Nesse novo contexto, uma relação que tem se mostrado extremamente proveitosa – quando bem fluída – é a que ocorre entre as áreas de Finanças e Marketing. Tal sinergia pode soar paradoxal para muitos, principalmente aos olhos daqueles que enxergam o investimento em Marketing como uma despesa e não como algo potencial gerador de receita. A alguns profissionais carece o entendimento de que a área de Marketing é um canal essencial para o fortalecimento da relação entre a empresa e seus consumidores – conexão sem a qual negócio algum se sustenta, independente da indústria em que está inserido. Ao se relacionar bem com o time de Marketing, o líder financeiro de uma companhia acaba por se aproximar de seu cliente final, podendo compreender a fundo suas reais necessidades e anseios. Naturalmente, esse movimento lhe trará um olhar mais holístico e transversal sobre o negócio. O seu produto de fato atende à demanda de seu público? O que é preciso para se destacar entre os seus concorrentes? O investimento em projetos de inovação se faz necessário? É possível pensar no lançamento de novos produtos? Quase que de maneira automática, questionamentos como esses surgem sempre que há trocas entre as estas duas áreas.

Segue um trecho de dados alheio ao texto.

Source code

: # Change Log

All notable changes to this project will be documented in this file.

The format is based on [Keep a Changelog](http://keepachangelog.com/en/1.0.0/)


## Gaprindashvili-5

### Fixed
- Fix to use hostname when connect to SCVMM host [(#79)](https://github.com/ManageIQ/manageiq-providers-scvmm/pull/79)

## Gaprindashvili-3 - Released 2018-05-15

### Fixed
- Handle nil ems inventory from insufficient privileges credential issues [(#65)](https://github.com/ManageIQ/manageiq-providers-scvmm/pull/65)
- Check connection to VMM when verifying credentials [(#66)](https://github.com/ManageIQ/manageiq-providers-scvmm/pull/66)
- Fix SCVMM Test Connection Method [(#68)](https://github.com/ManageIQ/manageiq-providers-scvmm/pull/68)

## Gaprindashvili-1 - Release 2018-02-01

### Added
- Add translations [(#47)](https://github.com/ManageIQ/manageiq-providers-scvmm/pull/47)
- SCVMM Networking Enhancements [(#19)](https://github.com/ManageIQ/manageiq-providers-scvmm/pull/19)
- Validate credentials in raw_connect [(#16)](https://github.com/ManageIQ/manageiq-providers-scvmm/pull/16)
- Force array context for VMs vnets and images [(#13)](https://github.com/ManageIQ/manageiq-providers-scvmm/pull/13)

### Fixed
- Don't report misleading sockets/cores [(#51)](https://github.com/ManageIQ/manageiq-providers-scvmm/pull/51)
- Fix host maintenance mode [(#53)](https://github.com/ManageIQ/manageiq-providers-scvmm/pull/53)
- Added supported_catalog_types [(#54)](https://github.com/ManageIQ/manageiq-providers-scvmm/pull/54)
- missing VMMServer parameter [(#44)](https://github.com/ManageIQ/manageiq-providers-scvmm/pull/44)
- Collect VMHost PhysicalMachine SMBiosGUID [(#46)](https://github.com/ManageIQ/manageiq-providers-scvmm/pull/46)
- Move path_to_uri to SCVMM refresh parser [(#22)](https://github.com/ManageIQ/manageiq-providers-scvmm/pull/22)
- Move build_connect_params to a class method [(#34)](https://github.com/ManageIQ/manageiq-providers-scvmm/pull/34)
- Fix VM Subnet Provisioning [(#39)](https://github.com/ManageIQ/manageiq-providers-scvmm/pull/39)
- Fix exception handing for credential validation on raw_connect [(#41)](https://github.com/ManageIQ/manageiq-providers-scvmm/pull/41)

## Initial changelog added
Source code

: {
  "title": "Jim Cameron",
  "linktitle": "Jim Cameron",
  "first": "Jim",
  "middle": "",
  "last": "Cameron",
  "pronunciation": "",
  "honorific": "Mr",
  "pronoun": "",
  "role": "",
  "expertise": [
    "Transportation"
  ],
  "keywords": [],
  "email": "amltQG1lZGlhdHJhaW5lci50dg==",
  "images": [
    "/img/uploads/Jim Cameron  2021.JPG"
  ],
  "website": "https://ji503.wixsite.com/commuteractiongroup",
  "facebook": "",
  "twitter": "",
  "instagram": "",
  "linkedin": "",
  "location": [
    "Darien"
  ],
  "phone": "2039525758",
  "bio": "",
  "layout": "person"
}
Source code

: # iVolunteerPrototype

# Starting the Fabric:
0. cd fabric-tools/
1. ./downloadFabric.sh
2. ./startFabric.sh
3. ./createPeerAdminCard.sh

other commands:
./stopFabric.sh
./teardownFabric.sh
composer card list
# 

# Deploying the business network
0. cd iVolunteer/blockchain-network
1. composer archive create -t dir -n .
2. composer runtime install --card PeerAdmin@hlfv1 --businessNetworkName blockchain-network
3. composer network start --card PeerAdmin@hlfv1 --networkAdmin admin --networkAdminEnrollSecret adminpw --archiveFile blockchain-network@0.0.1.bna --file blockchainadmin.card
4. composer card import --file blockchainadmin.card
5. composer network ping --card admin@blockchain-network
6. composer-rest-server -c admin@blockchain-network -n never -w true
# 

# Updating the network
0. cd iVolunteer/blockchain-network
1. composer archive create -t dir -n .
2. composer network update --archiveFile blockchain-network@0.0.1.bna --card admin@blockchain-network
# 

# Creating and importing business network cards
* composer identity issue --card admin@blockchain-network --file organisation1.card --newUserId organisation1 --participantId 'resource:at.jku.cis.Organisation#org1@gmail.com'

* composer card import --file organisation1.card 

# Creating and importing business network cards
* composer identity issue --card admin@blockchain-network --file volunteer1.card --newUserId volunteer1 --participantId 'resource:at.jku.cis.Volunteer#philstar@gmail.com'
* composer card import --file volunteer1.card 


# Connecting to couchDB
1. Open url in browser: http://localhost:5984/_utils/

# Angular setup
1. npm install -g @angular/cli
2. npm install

Se, por um lado, o Marketing traz mais concretude para o dia a dia do time de Finanças por estar estrategicamente mais próximo do cliente, a área financeira pode contribuir com a metrificação das atividades que integram o cotidiano dos profissionais de Marketing. A projeção de margens saudáveis, o cálculo do custo para a aquisição de novos clientes, a otimização do fluxo de caixa, a definição de um market share ideal e a priorização dos investimentos são algumas das inúmeras análises passíveis de serem realizadas em conjunto. Além disso, desenvolver estudos de viabilidade econômico-financeira para novos projetos e produtos também é algo que cabe a esse novo líder de Finanças, de forma que se avalie se a Taxa Interna de Retorno (TIR) e o payback do novo investimento está em linha com o esperado. Em meio a uma conjuntura de crescente digitalização, abraçar eventuais riscos, antecipar tendências e propor mudanças de rota frente às movimentações da concorrência são movimentos primordiais e que podem ser decisivos para o sucesso de uma organização.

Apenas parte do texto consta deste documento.